Participation in the ΕΒΕΕC Conference, Chios, Greece
The project coordinator AUTH, participated in 15th International Conference Economies of the Balkan and Eastern European Countries (EBEEC), in Chios, Greece. During the conference, it was presented the analysis and results of Greek farmers’ and researchers’ competencies and training needs, related to precision agriculture technologies.
For farmers, a partially mixed concurrent equal status research was designed, involving qualitative and quantitative analysis. To identify participants’ perceptions of their knowledge and competencies in precision agriculture, it was used both open- and closed-ended questions. Quantitative data analysed using central tendency statistics, while qualitative data were subjected to conventional content analysis.
To uncover researchers’ training needs, a purely qualitative approach focused on five dimensions derived from the relevant literature, namely their ability to assess farmers’ problems and needs, estimate the compatibility of precision agriculture technologies to different types of farming, reflect on the impacts of digitalization, envision the future of farming, and promote the responsible exploitation of precision agriculture technologies.
After data collection, a directed content analysis was performed. The results revealed that farmers lack competencies related to the exploitation of precision agriculture technologies, also stressing the need to enhance not only their “technocentric” skills, referring to the value extraction from technology, but also their generic agri-entrepreneurial competencies and capacities to anticipate and design the future of their enterprises.
Our qualitative findings indicate that, although farmers consider knowledge as an essential element of a “good” farmer’s identity, they are critical towards the ability of the Greek agricultural knowledge and innovation system to provide competence development opportunities. Researchers, on the other hand, depending on their area of expertise, prioritized different training needs. These include the development of competencies in predicting how research affects the future of farming and farmers’ well-being; understanding how precision agriculture artifacts interplay with social, environmental, and economic factors, thus promoting a paradigmatic shift of current agricultural systems; building functional schemes for promoting the responsible exploitation of precision agriculture technologies; assessing the compatibility of precision agriculture with different types of farming. To construct competencies, researchers proposed a variety of strategies, ranging from involvement in innovative research projects to the development of knowledge alliances among academia, private companies, and farmers.

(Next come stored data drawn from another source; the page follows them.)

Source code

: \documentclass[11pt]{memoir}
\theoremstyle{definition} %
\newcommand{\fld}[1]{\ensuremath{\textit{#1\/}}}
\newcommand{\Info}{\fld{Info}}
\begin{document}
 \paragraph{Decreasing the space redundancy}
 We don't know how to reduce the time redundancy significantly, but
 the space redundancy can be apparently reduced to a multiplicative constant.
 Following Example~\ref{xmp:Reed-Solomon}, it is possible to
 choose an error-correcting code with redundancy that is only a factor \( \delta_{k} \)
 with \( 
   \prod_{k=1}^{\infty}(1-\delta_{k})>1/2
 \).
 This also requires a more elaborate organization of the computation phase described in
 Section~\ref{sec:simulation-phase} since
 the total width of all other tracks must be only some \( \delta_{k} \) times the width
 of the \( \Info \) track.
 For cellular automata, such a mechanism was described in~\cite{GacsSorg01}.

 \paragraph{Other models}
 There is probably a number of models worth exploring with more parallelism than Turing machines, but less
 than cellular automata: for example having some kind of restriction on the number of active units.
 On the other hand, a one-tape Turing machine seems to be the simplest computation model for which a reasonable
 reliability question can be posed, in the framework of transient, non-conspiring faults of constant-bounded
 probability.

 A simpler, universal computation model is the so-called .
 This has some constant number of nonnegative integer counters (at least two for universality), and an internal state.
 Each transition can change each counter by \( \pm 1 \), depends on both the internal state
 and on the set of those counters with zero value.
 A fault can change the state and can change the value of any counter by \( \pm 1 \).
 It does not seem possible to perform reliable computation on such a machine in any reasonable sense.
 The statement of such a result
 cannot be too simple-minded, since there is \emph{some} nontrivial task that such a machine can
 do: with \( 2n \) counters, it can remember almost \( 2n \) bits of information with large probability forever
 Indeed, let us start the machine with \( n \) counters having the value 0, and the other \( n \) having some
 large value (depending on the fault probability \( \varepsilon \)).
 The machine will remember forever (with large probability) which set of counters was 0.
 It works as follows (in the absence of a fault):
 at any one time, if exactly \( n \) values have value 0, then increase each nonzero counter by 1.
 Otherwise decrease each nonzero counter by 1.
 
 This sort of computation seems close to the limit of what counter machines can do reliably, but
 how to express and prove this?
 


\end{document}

Our results indicate that precision agriculture is knowledge-intensive and requires a continuous supply of farmers with competencies and skills. Beyond technology-oriented competencies, enhancing the capacity of both producers and researchers to foresight potential futures and shape through their actions transitions toward sustainable agrifood systems is essential. In addition, promoting knowledge co-creation networks that link academic knowledge with farm practice can facilitate the amalgamation of different types of knowledge and expertise, thus boosting the potential of precision agriculture.
It’s worth-noting that the paper will be published in a scientific journal!